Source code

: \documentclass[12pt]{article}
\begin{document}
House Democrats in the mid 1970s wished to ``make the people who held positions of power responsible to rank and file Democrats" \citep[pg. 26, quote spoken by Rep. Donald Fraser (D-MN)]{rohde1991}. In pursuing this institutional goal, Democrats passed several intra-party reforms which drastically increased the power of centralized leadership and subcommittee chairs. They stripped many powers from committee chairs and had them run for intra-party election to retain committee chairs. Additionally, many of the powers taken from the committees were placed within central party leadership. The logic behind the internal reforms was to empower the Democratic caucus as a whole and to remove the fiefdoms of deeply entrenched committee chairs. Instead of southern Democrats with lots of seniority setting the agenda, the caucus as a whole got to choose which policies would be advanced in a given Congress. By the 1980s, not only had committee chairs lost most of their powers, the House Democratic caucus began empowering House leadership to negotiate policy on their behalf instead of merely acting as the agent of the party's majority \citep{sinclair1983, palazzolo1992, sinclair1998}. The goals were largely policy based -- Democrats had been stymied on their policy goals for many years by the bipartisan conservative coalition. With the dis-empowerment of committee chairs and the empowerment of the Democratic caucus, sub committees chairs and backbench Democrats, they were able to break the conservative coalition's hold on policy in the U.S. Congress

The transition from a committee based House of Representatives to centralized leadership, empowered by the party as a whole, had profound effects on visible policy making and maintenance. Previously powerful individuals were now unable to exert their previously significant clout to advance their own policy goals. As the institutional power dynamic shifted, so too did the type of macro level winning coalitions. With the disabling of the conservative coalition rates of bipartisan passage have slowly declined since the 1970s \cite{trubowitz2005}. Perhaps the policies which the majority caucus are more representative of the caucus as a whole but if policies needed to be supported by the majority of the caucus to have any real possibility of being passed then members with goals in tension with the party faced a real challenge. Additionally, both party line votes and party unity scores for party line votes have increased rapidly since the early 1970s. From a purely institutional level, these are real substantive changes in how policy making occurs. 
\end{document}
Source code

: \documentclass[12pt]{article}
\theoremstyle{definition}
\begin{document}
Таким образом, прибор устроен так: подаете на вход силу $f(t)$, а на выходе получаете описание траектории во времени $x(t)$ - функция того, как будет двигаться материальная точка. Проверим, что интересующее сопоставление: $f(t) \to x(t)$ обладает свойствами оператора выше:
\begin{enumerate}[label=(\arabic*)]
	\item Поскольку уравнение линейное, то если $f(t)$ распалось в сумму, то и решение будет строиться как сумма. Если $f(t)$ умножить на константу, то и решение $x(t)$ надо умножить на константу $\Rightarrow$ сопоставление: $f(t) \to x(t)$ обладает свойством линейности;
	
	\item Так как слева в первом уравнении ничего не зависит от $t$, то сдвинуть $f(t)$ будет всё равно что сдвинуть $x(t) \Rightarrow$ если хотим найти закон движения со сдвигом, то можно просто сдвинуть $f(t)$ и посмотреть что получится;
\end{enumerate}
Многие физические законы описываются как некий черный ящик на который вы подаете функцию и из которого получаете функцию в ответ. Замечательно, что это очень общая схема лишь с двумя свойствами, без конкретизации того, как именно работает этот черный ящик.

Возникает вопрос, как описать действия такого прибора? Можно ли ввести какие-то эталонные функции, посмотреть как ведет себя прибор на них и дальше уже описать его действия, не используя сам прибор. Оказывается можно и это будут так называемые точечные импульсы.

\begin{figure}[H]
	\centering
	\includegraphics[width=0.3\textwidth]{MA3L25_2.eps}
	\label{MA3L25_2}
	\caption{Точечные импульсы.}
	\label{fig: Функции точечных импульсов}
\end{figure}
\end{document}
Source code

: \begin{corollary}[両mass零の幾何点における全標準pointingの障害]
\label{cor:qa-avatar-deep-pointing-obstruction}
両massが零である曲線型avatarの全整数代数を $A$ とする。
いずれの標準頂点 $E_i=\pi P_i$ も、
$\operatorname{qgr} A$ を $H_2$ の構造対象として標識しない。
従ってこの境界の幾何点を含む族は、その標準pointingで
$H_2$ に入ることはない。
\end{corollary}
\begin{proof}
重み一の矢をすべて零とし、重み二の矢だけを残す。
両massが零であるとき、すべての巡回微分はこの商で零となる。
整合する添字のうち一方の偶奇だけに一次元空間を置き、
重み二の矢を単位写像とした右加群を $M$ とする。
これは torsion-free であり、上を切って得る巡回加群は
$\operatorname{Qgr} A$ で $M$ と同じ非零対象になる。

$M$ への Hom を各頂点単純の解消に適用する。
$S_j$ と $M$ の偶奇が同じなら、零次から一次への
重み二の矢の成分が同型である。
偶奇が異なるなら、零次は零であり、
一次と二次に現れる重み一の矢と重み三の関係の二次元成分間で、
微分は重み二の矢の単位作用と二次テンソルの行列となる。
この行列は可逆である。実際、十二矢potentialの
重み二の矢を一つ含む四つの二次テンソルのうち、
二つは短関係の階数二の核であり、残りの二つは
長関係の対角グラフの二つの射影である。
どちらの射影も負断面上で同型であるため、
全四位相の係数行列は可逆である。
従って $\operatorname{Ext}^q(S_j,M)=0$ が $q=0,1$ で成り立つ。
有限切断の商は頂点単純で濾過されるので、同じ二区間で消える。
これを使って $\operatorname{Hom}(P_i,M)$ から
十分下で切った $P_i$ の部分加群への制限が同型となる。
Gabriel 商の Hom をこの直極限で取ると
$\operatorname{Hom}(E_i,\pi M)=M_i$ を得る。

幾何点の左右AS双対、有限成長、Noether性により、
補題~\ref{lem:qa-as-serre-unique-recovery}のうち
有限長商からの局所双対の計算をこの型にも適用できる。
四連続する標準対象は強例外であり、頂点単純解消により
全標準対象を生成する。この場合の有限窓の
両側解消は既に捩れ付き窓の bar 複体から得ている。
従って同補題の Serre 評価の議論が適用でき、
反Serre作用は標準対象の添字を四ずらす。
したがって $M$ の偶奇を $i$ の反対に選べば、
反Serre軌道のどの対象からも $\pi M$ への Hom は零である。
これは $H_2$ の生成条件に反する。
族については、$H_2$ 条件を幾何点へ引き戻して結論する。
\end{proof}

**What is needed**
Would you please transcribe all of the entries above exactly?

**Solution**
Source code

: \documentclass[12pt]{article}
\begin{document}
House Democrats in the mid 1970s wished to ``make the people who held positions of power responsible to rank and file Democrats" \citep[pg. 26, quote spoken by Rep. Donald Fraser (D-MN)]{rohde1991}. In pursuing this institutional goal, Democrats passed several intra-party reforms which drastically increased the power of centralized leadership and subcommittee chairs. They stripped many powers from committee chairs and had them run for intra-party election to retain committee chairs. Additionally, many of the powers taken from the committees were placed within central party leadership. The logic behind the internal reforms was to empower the Democratic caucus as a whole and to remove the fiefdoms of deeply entrenched committee chairs. Instead of southern Democrats with lots of seniority setting the agenda, the caucus as a whole got to choose which policies would be advanced in a given Congress. By the 1980s, not only had committee chairs lost most of their powers, the House Democratic caucus began empowering House leadership to negotiate policy on their behalf instead of merely acting as the agent of the party's majority \citep{sinclair1983, palazzolo1992, sinclair1998}. The goals were largely policy based -- Democrats had been stymied on their policy goals for many years by the bipartisan conservative coalition. With the dis-empowerment of committee chairs and the empowerment of the Democratic caucus, sub committees chairs and backbench Democrats, they were able to break the conservative coalition's hold on policy in the U.S. Congress

The transition from a committee based House of Representatives to centralized leadership, empowered by the party as a whole, had profound effects on visible policy making and maintenance. Previously powerful individuals were now unable to exert their previously significant clout to advance their own policy goals. As the institutional power dynamic shifted, so too did the type of macro level winning coalitions. With the disabling of the conservative coalition rates of bipartisan passage have slowly declined since the 1970s \cite{trubowitz2005}. Perhaps the policies which the majority caucus are more representative of the caucus as a whole but if policies needed to be supported by the majority of the caucus to have any real possibility of being passed then members with goals in tension with the party faced a real challenge. Additionally, both party line votes and party unity scores for party line votes have increased rapidly since the early 1970s. From a purely institutional level, these are real substantive changes in how policy making occurs. 
\end{document}
Source code

: \documentclass[12pt]{article}
\theoremstyle{definition}
\begin{document}
Таким образом, прибор устроен так: подаете на вход силу $f(t)$, а на выходе получаете описание траектории во времени $x(t)$ - функция того, как будет двигаться материальная точка. Проверим, что интересующее сопоставление: $f(t) \to x(t)$ обладает свойствами оператора выше:
\begin{enumerate}[label=(\arabic*)]
	\item Поскольку уравнение линейное, то если $f(t)$ распалось в сумму, то и решение будет строиться как сумма. Если $f(t)$ умножить на константу, то и решение $x(t)$ надо умножить на константу $\Rightarrow$ сопоставление: $f(t) \to x(t)$ обладает свойством линейности;
	
	\item Так как слева в первом уравнении ничего не зависит от $t$, то сдвинуть $f(t)$ будет всё равно что сдвинуть $x(t) \Rightarrow$ если хотим найти закон движения со сдвигом, то можно просто сдвинуть $f(t)$ и посмотреть что получится;
\end{enumerate}
Многие физические законы описываются как некий черный ящик на который вы подаете функцию и из которого получаете функцию в ответ. Замечательно, что это очень общая схема лишь с двумя свойствами, без конкретизации того, как именно работает этот черный ящик.

Возникает вопрос, как описать действия такого прибора? Можно ли ввести какие-то эталонные функции, посмотреть как ведет себя прибор на них и дальше уже описать его действия, не используя сам прибор. Оказывается можно и это будут так называемые точечные импульсы.

\begin{figure}[H]
	\centering
	\includegraphics[width=0.3\textwidth]{MA3L25_2.eps}
	\label{MA3L25_2}
	\caption{Точечные импульсы.}
	\label{fig: Функции точечных импульсов}
\end{figure}
\end{document}
Source code

: \begin{corollary}[両mass零の幾何点における全標準pointingの障害]
\label{cor:qa-avatar-deep-pointing-obstruction}
両massが零である曲線型avatarの全整数代数を $A$ とする。
いずれの標準頂点 $E_i=\pi P_i$ も、
$\operatorname{qgr} A$ を $H_2$ の構造対象として標識しない。
従ってこの境界の幾何点を含む族は、その標準pointingで
$H_2$ に入ることはない。
\end{corollary}
\begin{proof}
重み一の矢をすべて零とし、重み二の矢だけを残す。
両massが零であるとき、すべての巡回微分はこの商で零となる。
整合する添字のうち一方の偶奇だけに一次元空間を置き、
重み二の矢を単位写像とした右加群を $M$ とする。
これは torsion-free であり、上を切って得る巡回加群は
$\operatorname{Qgr} A$ で $M$ と同じ非零対象になる。

$M$ への Hom を各頂点単純の解消に適用する。
$S_j$ と $M$ の偶奇が同じなら、零次から一次への
重み二の矢の成分が同型である。
偶奇が異なるなら、零次は零であり、
一次と二次に現れる重み一の矢と重み三の関係の二次元成分間で、
微分は重み二の矢の単位作用と二次テンソルの行列となる。
この行列は可逆である。実際、十二矢potentialの
重み二の矢を一つ含む四つの二次テンソルのうち、
二つは短関係の階数二の核であり、残りの二つは
長関係の対角グラフの二つの射影である。
どちらの射影も負断面上で同型であるため、
全四位相の係数行列は可逆である。
従って $\operatorname{Ext}^q(S_j,M)=0$ が $q=0,1$ で成り立つ。
有限切断の商は頂点単純で濾過されるので、同じ二区間で消える。
これを使って $\operatorname{Hom}(P_i,M)$ から
十分下で切った $P_i$ の部分加群への制限が同型となる。
Gabriel 商の Hom をこの直極限で取ると
$\operatorname{Hom}(E_i,\pi M)=M_i$ を得る。

幾何点の左右AS双対、有限成長、Noether性により、
補題~\ref{lem:qa-as-serre-unique-recovery}のうち
有限長商からの局所双対の計算をこの型にも適用できる。
四連続する標準対象は強例外であり、頂点単純解消により
全標準対象を生成する。この場合の有限窓の
両側解消は既に捩れ付き窓の bar 複体から得ている。
従って同補題の Serre 評価の議論が適用でき、
反Serre作用は標準対象の添字を四ずらす。
したがって $M$ の偶奇を $i$ の反対に選べば、
反Serre軌道のどの対象からも $\pi M$ への Hom は零である。
これは $H_2$ の生成条件に反する。
族については、$H_2$ 条件を幾何点へ引き戻して結論する。
\end{proof}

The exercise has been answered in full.